| TASK DIRECTIONS |
Within these records, how many lines hold "funl"? Give the number alone.

| EXERCISE DATA |

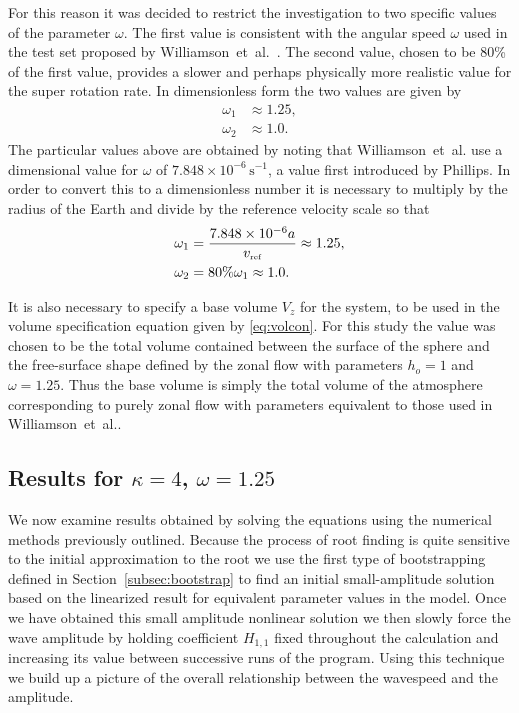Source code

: For this reason it was decided to restrict the investigation to two specific values of the parameter $\omega$. The first value is consistent with the angular speed $\omega$ used in the test set proposed by Williamson~et~al.~\cite{Williamson:STS}. The second value, chosen to be 80\% of the first value,  provides a slower and perhaps physically more realistic value for the super rotation rate. In dimensionless form the two values are given by
\begin{align*}
\omega_1 & \approx 1.25, \\
\omega_2 & \approx 1.0.
\end{align*}
The particular values above are obtained by noting that Williamson~et~al. use a dimensional value for $\omega$ of $7.848\times10^{-6}\,\text{s}^{-1}$, a value first introduced by Phillips\cite{Phillips:NIP}. In order to convert this to a dimensionless number it is necessary to multiply by the radius of the Earth and divide by the reference velocity scale so that
\begin{align*}
\omega_1 & =\frac{7.848\times10^{-6}a}{v_{\mbox{\tiny ref}}}\approx1.25, \\
\omega_2 & = 80\% \omega_1 \approx 1.0.
\end{align*}

It is also necessary to specify a base volume $V_z$ for the system, to be used in the volume specification equation given by \eqref{eq:volcon}. For this study the value was chosen to be the total volume contained between the surface of the sphere and the free-surface shape defined by the zonal flow with parameters $h_o=1$ and $\omega=1.25$. Thus the base volume is simply the total volume of the atmosphere corresponding to purely zonal flow with parameters equivalent to those used in Williamson~et~al.\cite{Williamson:STS}.

\subsection[Results for $\kappa=4$, $\omega=1.25$]{Results for \boldmath$\kappa=4$, $\omega=1.25$}
\label{subsec:incomnlk4w125}
We now examine results obtained by solving the equations using the numerical methods previously outlined. Because the process of root finding is quite sensitive to the initial approximation to the root we use the first type of bootstrapping defined in Section~\ref{subsec:bootstrap} to find an initial small-amplitude solution based on the linearized result for equivalent parameter values in the model. Once we have obtained this small amplitude nonlinear solution we then slowly force the wave amplitude by holding coefficient $H_{1,1}$ fixed throughout the calculation and increasing its value between successive runs of the program. Using this technique we build up a picture of the overall relationship between the wavespeed and the amplitude.

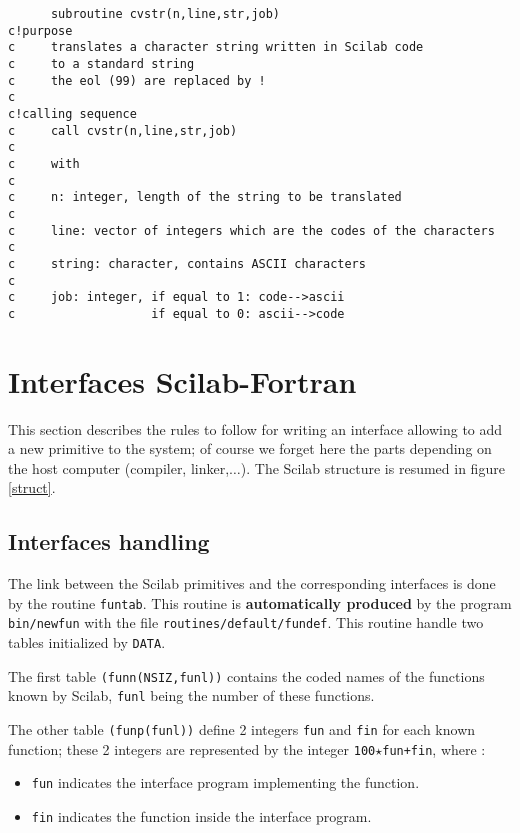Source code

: \begin{verbatim}
      subroutine cvstr(n,line,str,job)
c!purpose
c     translates a character string written in Scilab code
c     to a standard string
c     the eol (99) are replaced by !
c
c!calling sequence
c     call cvstr(n,line,str,job)
c
c     with
c
c     n: integer, length of the string to be translated
c
c     line: vector of integers which are the codes of the characters
c
c     string: character, contains ASCII characters
c
c     job: integer, if equal to 1: code-->ascii
c                   if equal to 0: ascii-->code
\end{verbatim}


\section{Interfaces Scilab-Fortran}

This section describes the rules to follow for writing an interface
allowing to add a new primitive to the system; of course we forget here
the parts depending on the host computer (compiler, linker,$\ldots $).
The Scilab structure is resumed in figure  \ref{struct}.   

\subsection{Interfaces handling}

The link between the Scilab primitives and the corresponding interfaces
is done by the routine  {\tt funtab}. 
\label{funtab}
This routine is {\bf automatically produced} by the program {\tt bin/newfun}
with the file  {\tt routines/default/fundef}.\label{fundef}
This routine handle two tables initialized by {\tt   DATA}.

The first table {\tt (funn(NSIZ,funl))} contains the coded names of the 
functions known by Scilab, \verb!funl! being the number of these functions.

The other table {\tt (funp(funl))}  define 2 integers \verb!fun! and
\verb!fin! for each known function; these 2 integers are represented by the
integer {\tt 100}$\star${\tt fun+fin}, where :

\begin{itemize}

\item{\tt fun} indicates the interface program implementing the function.

\item{\tt fin} indicates the function inside the interface program.

\end{itemize}


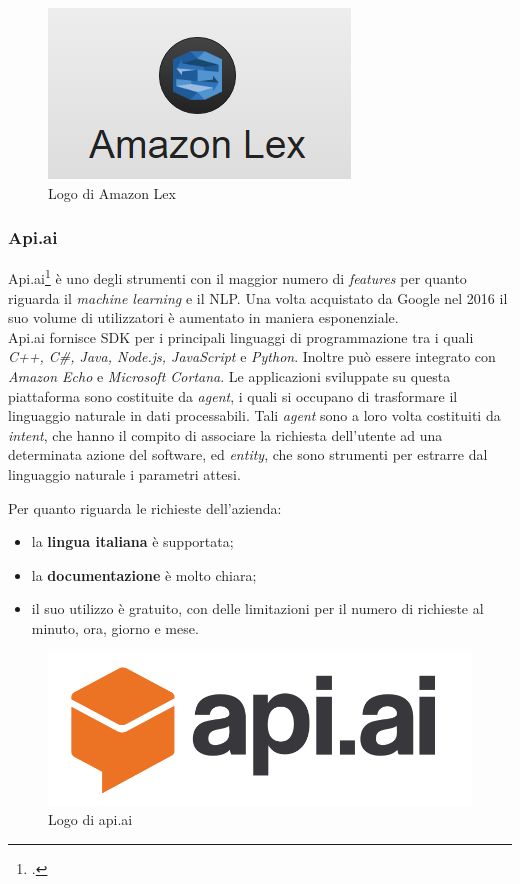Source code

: \begin{figure}[h]
	\centering
	\includegraphics[scale=0.5]{../Immagini/amazon-lex.png}
	\caption{Logo di Amazon Lex}
\end{figure}

\subsubsection{Api.ai}
Api.ai\footcite{apiai} è uno degli strumenti con il maggior numero di \emph{features} per quanto riguarda il \emph{machine learning} e il \gls{NLP}. Una volta acquistato da Google nel 2016 il suo volume di utilizzatori è aumentato in maniera esponenziale. \\
Api.ai fornisce SDK per i principali linguaggi di programmazione tra i quali \emph{C++, C\#, Java, Node.js, JavaScript} e \emph{Python}. Inoltre può essere integrato con \emph{Amazon Echo} e \emph{Microsoft Cortana}. Le applicazioni sviluppate su questa piattaforma sono costituite da \emph{agent}, i quali si occupano di trasformare il linguaggio naturale in dati processabili. Tali \emph{agent} sono a loro volta costituiti da \emph{intent}, che hanno il compito di associare la richiesta dell'utente ad una determinata azione del software, ed \emph{entity}, che sono strumenti per estrarre dal linguaggio naturale i parametri attesi.

Per quanto riguarda le richieste dell'azienda:
\begin{itemize}
	\item la \textbf{lingua italiana} è supportata;
	\item la \textbf{documentazione} è molto chiara;
	\item il suo utilizzo è gratuito, con delle limitazioni per il numero di richieste al minuto, ora, giorno e mese.
\end{itemize}

\begin{figure}[h]
	\centering
	\includegraphics[scale=0.25]{../Immagini/apiai.png}
	\caption{Logo di api.ai}
\end{figure}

| ANSWER BOX |
3